How the coronavirus re-emerged in Beijing after a lull of nearly two months is still a mystery, underscoring the difficulty of stamping out the pathogen even in countries with broad authoritarian powers. A new wave of cases in Japan and the re-emergence of infections in New Zealand after a period of being virus-free have also added to fears that the pandemic is not ebbing in the Asian countries where it first cut its deadly swathe.

Despite the growing severity of restrictions, China’s reaction to the new cluster has been measured in contrast to previous resurgences in Wuhan and its northeast region, reflecting the balancing act faced by officials in the country’s political and culture center of more than 20 million people. Transport links have not been cut off, although local media reported that nearly 70% of schedule flights out of Beijing’s airport on Wednesday were canceled.

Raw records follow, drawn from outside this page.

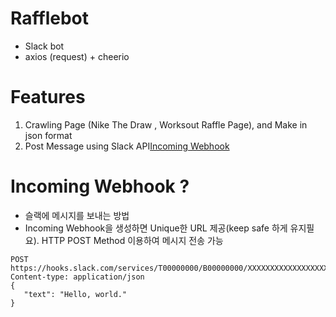 # Rafflebot

- Slack bot
- axios (request) + cheerio

# Features

1.  Crawling Page (Nike The Draw , Worksout Raffle Page), and Make in json format
2.  Post Message using Slack API[Incoming Webhook](#https://api.slack.com/messaging/webhooks)

# Incoming Webhook ?

- 슬랙에 메시지를 보내는 방법
- Incoming Webhook을 생성하면 Unique한 URL 제공(keep safe 하게 유지필요). HTTP POST Method 이용하여 메시지 전송 가능

```
POST https://hooks.slack.com/services/T00000000/B00000000/XXXXXXXXXXXXXXXXXXXXXXXX
Content-type: application/json
{
   "text": "Hello, world."
}
```
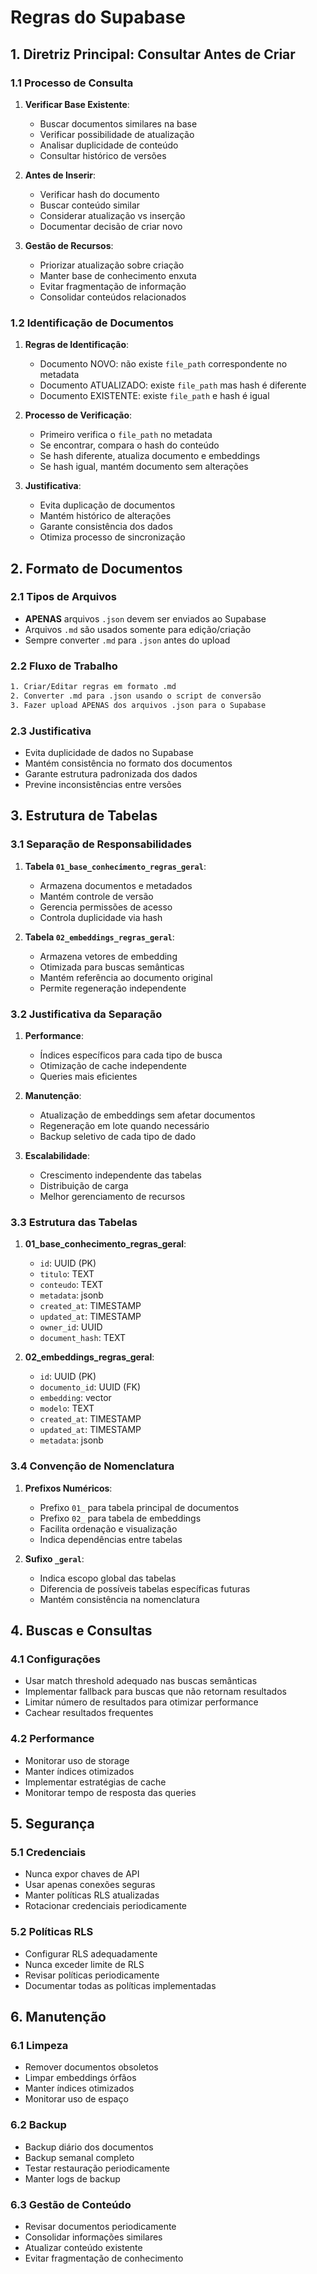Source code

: # Regras do Supabase

## 1. Diretriz Principal: Consultar Antes de Criar

### 1.1 Processo de Consulta

1. **Verificar Base Existente**:

   - Buscar documentos similares na base
   - Verificar possibilidade de atualização
   - Analisar duplicidade de conteúdo
   - Consultar histórico de versões

2. **Antes de Inserir**:

   - Verificar hash do documento
   - Buscar conteúdo similar
   - Considerar atualização vs inserção
   - Documentar decisão de criar novo

3. **Gestão de Recursos**:
   - Priorizar atualização sobre criação
   - Manter base de conhecimento enxuta
   - Evitar fragmentação de informação
   - Consolidar conteúdos relacionados

### 1.2 Identificação de Documentos

1. **Regras de Identificação**:

   - Documento NOVO: não existe `file_path` correspondente no metadata
   - Documento ATUALIZADO: existe `file_path` mas hash é diferente
   - Documento EXISTENTE: existe `file_path` e hash é igual

2. **Processo de Verificação**:

   - Primeiro verifica o `file_path` no metadata
   - Se encontrar, compara o hash do conteúdo
   - Se hash diferente, atualiza documento e embeddings
   - Se hash igual, mantém documento sem alterações

3. **Justificativa**:
   - Evita duplicação de documentos
   - Mantém histórico de alterações
   - Garante consistência dos dados
   - Otimiza processo de sincronização

## 2. Formato de Documentos

### 2.1 Tipos de Arquivos

- **APENAS** arquivos `.json` devem ser enviados ao Supabase
- Arquivos `.md` são usados somente para edição/criação
- Sempre converter `.md` para `.json` antes do upload

### 2.2 Fluxo de Trabalho

```bash
1. Criar/Editar regras em formato .md
2. Converter .md para .json usando o script de conversão
3. Fazer upload APENAS dos arquivos .json para o Supabase
```

### 2.3 Justificativa

- Evita duplicidade de dados no Supabase
- Mantém consistência no formato dos documentos
- Garante estrutura padronizada dos dados
- Previne inconsistências entre versões

## 3. Estrutura de Tabelas

### 3.1 Separação de Responsabilidades

1. **Tabela `01_base_conhecimento_regras_geral`**:

   - Armazena documentos e metadados
   - Mantém controle de versão
   - Gerencia permissões de acesso
   - Controla duplicidade via hash

2. **Tabela `02_embeddings_regras_geral`**:
   - Armazena vetores de embedding
   - Otimizada para buscas semânticas
   - Mantém referência ao documento original
   - Permite regeneração independente

### 3.2 Justificativa da Separação

1. **Performance**:

   - Índices específicos para cada tipo de busca
   - Otimização de cache independente
   - Queries mais eficientes

2. **Manutenção**:

   - Atualização de embeddings sem afetar documentos
   - Regeneração em lote quando necessário
   - Backup seletivo de cada tipo de dado

3. **Escalabilidade**:
   - Crescimento independente das tabelas
   - Distribuição de carga
   - Melhor gerenciamento de recursos

### 3.3 Estrutura das Tabelas

1. **01_base_conhecimento_regras_geral**:

   - `id`: UUID (PK)
   - `titulo`: TEXT
   - `conteudo`: TEXT
   - `metadata`: jsonb
   - `created_at`: TIMESTAMP
   - `updated_at`: TIMESTAMP
   - `owner_id`: UUID
   - `document_hash`: TEXT

2. **02_embeddings_regras_geral**:
   - `id`: UUID (PK)
   - `documento_id`: UUID (FK)
   - `embedding`: vector
   - `modelo`: TEXT
   - `created_at`: TIMESTAMP
   - `updated_at`: TIMESTAMP
   - `metadata`: jsonb

### 3.4 Convenção de Nomenclatura

1. **Prefixos Numéricos**:

   - Prefixo `01_` para tabela principal de documentos
   - Prefixo `02_` para tabela de embeddings
   - Facilita ordenação e visualização
   - Indica dependências entre tabelas

2. **Sufixo `_geral`**:
   - Indica escopo global das tabelas
   - Diferencia de possíveis tabelas específicas futuras
   - Mantém consistência na nomenclatura

## 4. Buscas e Consultas

### 4.1 Configurações

- Usar match threshold adequado nas buscas semânticas
- Implementar fallback para buscas que não retornam resultados
- Limitar número de resultados para otimizar performance
- Cachear resultados frequentes

### 4.2 Performance

- Monitorar uso de storage
- Manter índices otimizados
- Implementar estratégias de cache
- Monitorar tempo de resposta das queries

## 5. Segurança

### 5.1 Credenciais

- Nunca expor chaves de API
- Usar apenas conexões seguras
- Manter políticas RLS atualizadas
- Rotacionar credenciais periodicamente

### 5.2 Políticas RLS

- Configurar RLS adequadamente
- Nunca exceder limite de RLS
- Revisar políticas periodicamente
- Documentar todas as políticas implementadas

## 6. Manutenção

### 6.1 Limpeza

- Remover documentos obsoletos
- Limpar embeddings órfãos
- Manter índices otimizados
- Monitorar uso de espaço

### 6.2 Backup

- Backup diário dos documentos
- Backup semanal completo
- Testar restauração periodicamente
- Manter logs de backup

### 6.3 Gestão de Conteúdo

- Revisar documentos periodicamente
- Consolidar informações similares
- Atualizar conteúdo existente
- Evitar fragmentação de conhecimento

It is likely that the new cluster had already spread widely before the first case was detected. The Xinfadi market where it originated supplies 80% of the city’s farm produce and is frequented by thousands of people daily, some of whom procure produce in bulk and fan out to other markets across the city for resale.

“The outbreak in Beijing likely didn’t emerge just at the beginning of June or end of May. The virus was out there a month before that,” said Gao Fu, head of China’s Center for Disease Control and Prevention, at a government meeting in Shanghai on Tuesday.

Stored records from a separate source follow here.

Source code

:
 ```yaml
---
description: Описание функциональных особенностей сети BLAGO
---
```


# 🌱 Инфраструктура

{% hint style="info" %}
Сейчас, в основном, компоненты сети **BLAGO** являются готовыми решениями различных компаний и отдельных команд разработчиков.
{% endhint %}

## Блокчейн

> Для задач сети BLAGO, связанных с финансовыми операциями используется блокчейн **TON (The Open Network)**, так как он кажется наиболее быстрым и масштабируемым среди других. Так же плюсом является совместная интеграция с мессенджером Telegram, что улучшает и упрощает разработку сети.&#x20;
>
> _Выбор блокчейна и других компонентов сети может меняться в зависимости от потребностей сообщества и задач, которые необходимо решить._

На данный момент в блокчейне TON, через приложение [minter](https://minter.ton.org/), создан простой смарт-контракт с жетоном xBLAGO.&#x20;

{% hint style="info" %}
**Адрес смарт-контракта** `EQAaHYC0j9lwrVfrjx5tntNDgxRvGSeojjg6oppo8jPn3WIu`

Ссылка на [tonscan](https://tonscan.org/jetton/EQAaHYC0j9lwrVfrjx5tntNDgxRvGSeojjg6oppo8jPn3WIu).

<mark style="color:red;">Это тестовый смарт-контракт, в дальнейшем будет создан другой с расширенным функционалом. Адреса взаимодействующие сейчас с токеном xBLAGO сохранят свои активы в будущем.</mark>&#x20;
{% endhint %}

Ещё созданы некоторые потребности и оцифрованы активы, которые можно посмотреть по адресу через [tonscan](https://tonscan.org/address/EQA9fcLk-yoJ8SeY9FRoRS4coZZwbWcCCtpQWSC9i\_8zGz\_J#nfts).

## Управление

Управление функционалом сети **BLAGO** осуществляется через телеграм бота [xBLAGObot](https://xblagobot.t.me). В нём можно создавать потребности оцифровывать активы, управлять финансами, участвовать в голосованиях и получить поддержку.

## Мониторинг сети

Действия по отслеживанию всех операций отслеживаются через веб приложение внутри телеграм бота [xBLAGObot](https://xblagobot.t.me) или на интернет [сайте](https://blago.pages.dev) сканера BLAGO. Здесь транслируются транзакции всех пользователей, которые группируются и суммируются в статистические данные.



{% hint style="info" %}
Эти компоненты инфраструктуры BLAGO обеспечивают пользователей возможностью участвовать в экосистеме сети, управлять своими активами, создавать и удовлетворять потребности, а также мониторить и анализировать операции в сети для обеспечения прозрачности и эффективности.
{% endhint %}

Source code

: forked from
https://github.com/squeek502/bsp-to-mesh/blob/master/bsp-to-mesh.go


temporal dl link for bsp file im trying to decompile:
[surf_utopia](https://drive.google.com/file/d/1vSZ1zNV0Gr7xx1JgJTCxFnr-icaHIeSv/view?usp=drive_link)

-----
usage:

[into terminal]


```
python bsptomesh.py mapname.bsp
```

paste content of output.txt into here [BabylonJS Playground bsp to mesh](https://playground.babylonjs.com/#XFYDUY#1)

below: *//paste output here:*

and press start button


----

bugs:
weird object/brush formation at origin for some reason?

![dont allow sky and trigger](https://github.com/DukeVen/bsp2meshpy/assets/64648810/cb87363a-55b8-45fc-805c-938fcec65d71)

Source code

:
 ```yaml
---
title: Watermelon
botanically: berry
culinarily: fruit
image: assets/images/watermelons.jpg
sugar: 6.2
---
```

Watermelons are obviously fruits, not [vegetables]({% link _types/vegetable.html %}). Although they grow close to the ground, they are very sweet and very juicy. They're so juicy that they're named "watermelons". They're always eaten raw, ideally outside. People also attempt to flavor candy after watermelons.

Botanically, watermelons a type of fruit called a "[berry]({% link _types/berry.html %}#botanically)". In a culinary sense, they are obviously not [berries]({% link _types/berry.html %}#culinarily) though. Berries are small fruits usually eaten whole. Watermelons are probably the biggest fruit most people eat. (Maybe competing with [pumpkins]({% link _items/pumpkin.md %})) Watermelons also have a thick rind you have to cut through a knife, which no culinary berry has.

“The coronavirus tends to survive in dark, humid and polluted environments. The virus incubated and was suddenly exposed to a big population after a certain period of time,” he said.

Domestic air travel had resumed in China prior to the new outbreak, increasing the likelihood that cases linked to Beijing’s cluster have already been seeded nationwide.

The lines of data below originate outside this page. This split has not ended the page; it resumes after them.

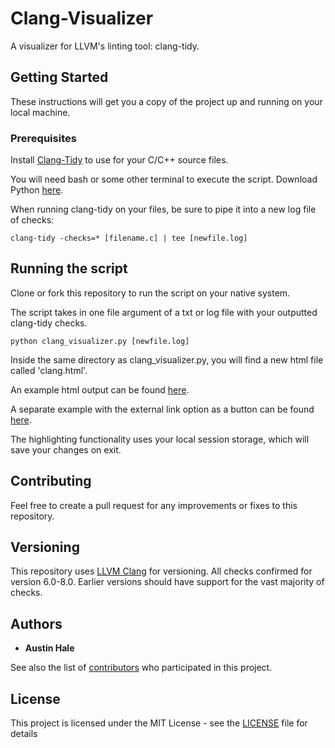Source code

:# Clang-Visualizer

A visualizer for LLVM's linting tool: clang-tidy.

## Getting Started

These instructions will get you a copy of the project up and running on your local machine.

### Prerequisites

Install [Clang-Tidy](http://clang.llvm.org/extra/clang-tidy/) to use for your C/C++ source files.

You will need bash or some other terminal to execute the script. Download Python [here](https://www.python.org/downloads/).

When running clang-tidy on your files, be sure to pipe it into a new log file of checks:

```
clang-tidy -checks=* [filename.c] | tee [newfile.log]
```

## Running the script

Clone or fork this repository to run the script on your native system.

The script takes in one file argument of a txt or log file with your outputted clang-tidy checks.

```
python clang_visualizer.py [newfile.log]
```

Inside the same directory as clang_visualizer.py, you will find a new html file called 'clang.html'.

An example html output can be found [here](https://austinbhale.com/Clang-Visualizer/examples/example.html).

A separate example with the external link option as a button can be found [here](https://austinbhale.com/Clang-Visualizer/examples/example-with-button.html).

The highlighting functionality uses your local session storage, which will save your changes on exit.

## Contributing

Feel free to create a pull request for any improvements or fixes to this repository.

## Versioning

This repository uses [LLVM Clang](http://clang.llvm.org/extra/clang-tidy/index.html) for versioning. All checks confirmed for version 6.0-8.0. Earlier versions should have support for the vast majority of checks.

## Authors

* **Austin Hale**

See also the list of [contributors](https://github.com/austinbhale/Clang-Visualizer/graphs/contributors) who participated in this project.

## License

This project is licensed under the MIT License - see the [LICENSE](LICENSE) file for details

“This is the danger of an outbreak in any major capital city - it is a nexus for travel,” said Nicholas Thomas, associate professor specializing in public health at the City University of Hong Kong. “It will be a very complicated exercise to contact trace every person along these corridors that infected people may have come into contact with.”

Salmon is being boycotted in China after the virus was traced back to the chopping board of a vendor selling the imported seafood. Chinese customs authorities are testing some food imports before allowing them in the country, but scientists say that there’s no evidence that food can transmit the pathogen.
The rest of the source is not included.